Given records section start

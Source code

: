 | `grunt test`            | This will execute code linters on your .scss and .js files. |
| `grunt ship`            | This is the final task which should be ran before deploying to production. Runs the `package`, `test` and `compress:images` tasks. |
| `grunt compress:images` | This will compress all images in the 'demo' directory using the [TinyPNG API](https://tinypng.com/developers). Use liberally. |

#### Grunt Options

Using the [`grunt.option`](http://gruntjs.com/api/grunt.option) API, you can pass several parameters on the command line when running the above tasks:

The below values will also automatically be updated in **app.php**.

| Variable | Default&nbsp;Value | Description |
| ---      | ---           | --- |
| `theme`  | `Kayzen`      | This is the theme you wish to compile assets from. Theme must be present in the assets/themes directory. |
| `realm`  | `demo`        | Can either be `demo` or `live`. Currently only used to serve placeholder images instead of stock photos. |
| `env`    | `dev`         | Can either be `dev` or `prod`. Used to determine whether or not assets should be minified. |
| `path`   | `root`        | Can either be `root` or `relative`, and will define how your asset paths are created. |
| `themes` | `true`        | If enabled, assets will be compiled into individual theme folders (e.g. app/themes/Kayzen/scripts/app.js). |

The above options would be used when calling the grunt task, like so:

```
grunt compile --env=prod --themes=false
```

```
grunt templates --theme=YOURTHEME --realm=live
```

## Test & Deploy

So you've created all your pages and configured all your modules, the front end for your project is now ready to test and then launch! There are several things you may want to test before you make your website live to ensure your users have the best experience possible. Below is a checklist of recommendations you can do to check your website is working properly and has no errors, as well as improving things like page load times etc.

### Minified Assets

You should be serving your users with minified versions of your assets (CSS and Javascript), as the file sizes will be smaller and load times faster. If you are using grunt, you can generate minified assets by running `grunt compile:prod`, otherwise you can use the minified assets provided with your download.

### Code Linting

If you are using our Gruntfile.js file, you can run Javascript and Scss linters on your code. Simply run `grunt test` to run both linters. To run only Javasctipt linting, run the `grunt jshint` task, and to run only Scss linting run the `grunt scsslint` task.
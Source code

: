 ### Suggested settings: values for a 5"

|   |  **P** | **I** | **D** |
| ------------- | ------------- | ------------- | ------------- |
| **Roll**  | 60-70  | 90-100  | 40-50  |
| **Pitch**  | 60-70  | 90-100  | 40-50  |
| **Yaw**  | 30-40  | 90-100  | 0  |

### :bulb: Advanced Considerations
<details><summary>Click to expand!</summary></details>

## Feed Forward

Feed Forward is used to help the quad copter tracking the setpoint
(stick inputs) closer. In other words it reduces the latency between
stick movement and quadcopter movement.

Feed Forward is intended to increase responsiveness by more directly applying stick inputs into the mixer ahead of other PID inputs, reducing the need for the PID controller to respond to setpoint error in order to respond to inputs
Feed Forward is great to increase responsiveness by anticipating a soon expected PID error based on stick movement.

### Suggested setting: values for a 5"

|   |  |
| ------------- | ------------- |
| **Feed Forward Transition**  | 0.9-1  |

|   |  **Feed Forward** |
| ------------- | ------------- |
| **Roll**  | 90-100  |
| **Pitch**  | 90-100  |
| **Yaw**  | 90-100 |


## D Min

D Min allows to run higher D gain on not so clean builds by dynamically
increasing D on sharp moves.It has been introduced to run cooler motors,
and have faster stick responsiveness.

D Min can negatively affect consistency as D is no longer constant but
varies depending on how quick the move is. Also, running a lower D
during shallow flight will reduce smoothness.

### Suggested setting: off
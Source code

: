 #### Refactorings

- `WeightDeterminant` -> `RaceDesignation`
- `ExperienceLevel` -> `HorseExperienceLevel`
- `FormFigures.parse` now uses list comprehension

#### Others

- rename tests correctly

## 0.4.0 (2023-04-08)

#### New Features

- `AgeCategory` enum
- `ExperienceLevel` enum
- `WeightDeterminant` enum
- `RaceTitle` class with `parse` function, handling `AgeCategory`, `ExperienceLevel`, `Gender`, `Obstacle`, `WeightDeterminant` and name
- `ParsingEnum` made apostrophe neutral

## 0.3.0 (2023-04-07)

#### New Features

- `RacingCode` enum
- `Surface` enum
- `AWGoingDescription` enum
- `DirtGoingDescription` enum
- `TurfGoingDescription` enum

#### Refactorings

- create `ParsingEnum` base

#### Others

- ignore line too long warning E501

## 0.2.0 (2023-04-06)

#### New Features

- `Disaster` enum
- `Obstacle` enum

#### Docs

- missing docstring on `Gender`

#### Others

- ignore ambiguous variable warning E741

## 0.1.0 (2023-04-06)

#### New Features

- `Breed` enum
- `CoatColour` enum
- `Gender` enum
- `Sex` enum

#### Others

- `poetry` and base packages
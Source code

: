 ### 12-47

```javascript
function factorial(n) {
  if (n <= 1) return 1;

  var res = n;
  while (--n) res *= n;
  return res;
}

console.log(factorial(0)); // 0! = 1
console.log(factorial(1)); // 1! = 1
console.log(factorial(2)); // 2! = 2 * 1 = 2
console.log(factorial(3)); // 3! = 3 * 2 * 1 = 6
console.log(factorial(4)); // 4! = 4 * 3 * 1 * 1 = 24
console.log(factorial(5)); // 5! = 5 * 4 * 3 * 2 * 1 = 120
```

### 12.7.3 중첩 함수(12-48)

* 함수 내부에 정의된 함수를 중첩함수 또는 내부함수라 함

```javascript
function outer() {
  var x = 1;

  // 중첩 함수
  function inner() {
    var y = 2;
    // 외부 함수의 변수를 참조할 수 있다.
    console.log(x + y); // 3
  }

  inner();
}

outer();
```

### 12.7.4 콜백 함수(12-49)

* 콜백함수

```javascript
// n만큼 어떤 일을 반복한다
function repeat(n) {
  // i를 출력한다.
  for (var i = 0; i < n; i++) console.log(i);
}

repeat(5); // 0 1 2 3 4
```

Given records section end

* What this task involves
Locate "### 12.7.4 콜백 함수(12-49)" in the data above. Then repeat, exactly, its line and each line after it through the last, adding nothing.

* Exercise output
### 12.7.4 콜백 함수(12-49)

* 콜백함수

```javascript
// n만큼 어떤 일을 반복한다
function repeat(n) {
  // i를 출력한다.
  for (var i = 0; i < n; i++) console.log(i);
}

repeat(5); // 0 1 2 3 4
```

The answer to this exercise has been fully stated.